◆ Problem statement
Where the word "from" appears in a line below, copy the whole line.

━━━ Supplied information

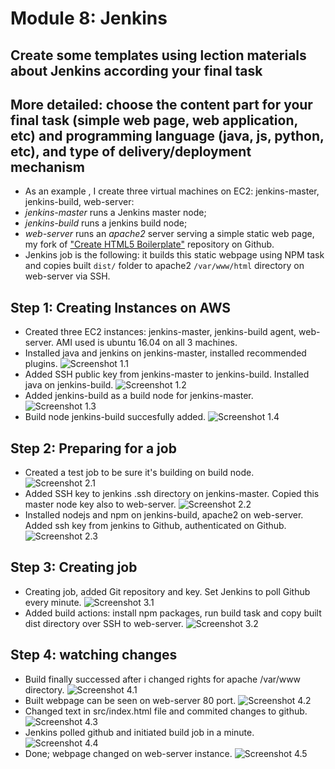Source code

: # Module 8: Jenkins

## Create some templates using lection materials about Jenkins according your final task

## More detailed: choose the content part for your final task (simple web page, web application, etc) and programming language (java, js, python, etc), and type of delivery/deployment mechanism

* As an example , I create three virtual machines on EC2: jenkins-master, jenkins-build, web-server:
* _jenkins-master_ runs a Jenkins master node;
* _jenkins-build_ runs a jenkins build node;
* _web-server_ runs an _apache2_ server serving a simple static web page, my fork of ["Create HTML5 Boilerplate"](https://github.com/alex-kay/html5-boilerplate) repository on Github.
* Jenkins job is the following: it builds this static webpage using NPM task and copies built `dist/` folder to apache2 `/var/www/html` directory on web-server via SSH.

## Step 1: Creating Instances on AWS

* Created three EC2 instances: jenkins-master, jenkins-build agent, web-server. AMI used is ubuntu 16.04 on all 3 machines.
* Installed java and jenkins on jenkins-master, installed recommended plugins.
![Screenshot 1.1](https://github.com/alex-kay/DevOps_online_Kharkiv_2020Q42021Q1/blob/master/m8/task8.1/Screenshots/Screenshot%202021-02-25%20at%2000.08.33.jpg)
* Added SSH public key from jenkins-master to jenkins-build. Installed java on jenkins-build.
![Screenshot 1.2](https://github.com/alex-kay/DevOps_online_Kharkiv_2020Q42021Q1/blob/master/m8/task8.1/Screenshots/Screenshot%202021-02-25%20at%2000.13.01.jpg)
* Added jenkins-build as a build node for jenkins-master.
![Screenshot 1.3](https://github.com/alex-kay/DevOps_online_Kharkiv_2020Q42021Q1/blob/master/m8/task8.1/Screenshots/Screenshot%202021-02-25%20at%2000.17.12.jpg)
* Build node jenkins-build succesfully added.
![Screenshot 1.4](https://github.com/alex-kay/DevOps_online_Kharkiv_2020Q42021Q1/blob/master/m8/task8.1/Screenshots/Screenshot%202021-02-25%20at%2000.18.24.jpg)

## Step 2: Preparing for a job

* Created a test job to be sure it's building on build node.
![Screenshot 2.1](https://github.com/alex-kay/DevOps_online_Kharkiv_2020Q42021Q1/blob/master/m8/task8.1/Screenshots/Screenshot%202021-02-25%20at%2001.04.40.jpg)
* Added SSH key to jenkins .ssh directory on jenkins-master. Copied this master node key also to web-server.
![Screenshot 2.2](https://github.com/alex-kay/DevOps_online_Kharkiv_2020Q42021Q1/blob/master/m8/task8.1/Screenshots/Screenshot%202021-02-25%20at%2001.14.04.jpg)
* Installed nodejs and npm on jenkins-build, apache2 on web-server. Added ssh key from jenkins to Github, authenticated on Github.
![Screenshot 2.3](https://github.com/alex-kay/DevOps_online_Kharkiv_2020Q42021Q1/blob/master/m8/task8.1/Screenshots/Screenshot%202021-02-25%20at%2001.24.04.jpg)

## Step 3: Creating job

* Creating job, added Git repository and key. Set Jenkins to poll Github every minute.
![Screenshot 3.1](https://github.com/alex-kay/DevOps_online_Kharkiv_2020Q42021Q1/blob/master/m8/task8.1/Screenshots/Screenshot%202021-02-25%20at%2001.31.44.jpg)
* Added build actions: install npm packages, run build task and copy built dist directory over SSH to web-server.
![Screenshot 3.2](https://github.com/alex-kay/DevOps_online_Kharkiv_2020Q42021Q1/blob/master/m8/task8.1/Screenshots/Screenshot%202021-02-25%20at%2001.57.19.jpg)

## Step 4: watching changes

* Build finally successed after i changed rights for apache /var/www directory.
![Screenshot 4.1](https://github.com/alex-kay/DevOps_online_Kharkiv_2020Q42021Q1/blob/master/m8/task8.1/Screenshots/Screenshot%202021-02-25%20at%2002.06.10.jpg)
* Built webpage can be seen on web-server 80 port.
![Screenshot 4.2](https://github.com/alex-kay/DevOps_online_Kharkiv_2020Q42021Q1/blob/master/m8/task8.1/Screenshots/Screenshot%202021-02-25%20at%2002.10.29.jpg)
* Changed text in src/index.html file and commited changes to github.
![Screenshot 4.3](https://github.com/alex-kay/DevOps_online_Kharkiv_2020Q42021Q1/blob/master/m8/task8.1/Screenshots/Screenshot%202021-02-25%20at%2002.17.26.jpg)
* Jenkins polled github and initiated build job in a minute.
![Screenshot 4.4](https://github.com/alex-kay/DevOps_online_Kharkiv_2020Q42021Q1/blob/master/m8/task8.1/Screenshots/Screenshot%202021-02-25%20at%2002.18.35.jpg)
* Done; webpage changed on web-server instance.
![Screenshot 4.5](https://github.com/alex-kay/DevOps_online_Kharkiv_2020Q42021Q1/blob/master/m8/task8.1/Screenshots/Screenshot%202021-02-25%20at%2002.18.49.jpg)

━━━━━━

◆ Solved exercise
* Added SSH public key from jenkins-master to jenkins-build. Installed java on jenkins-build.
* Installed nodejs and npm on jenkins-build, apache2 on web-server. Added ssh key from jenkins to Github, authenticated on Github.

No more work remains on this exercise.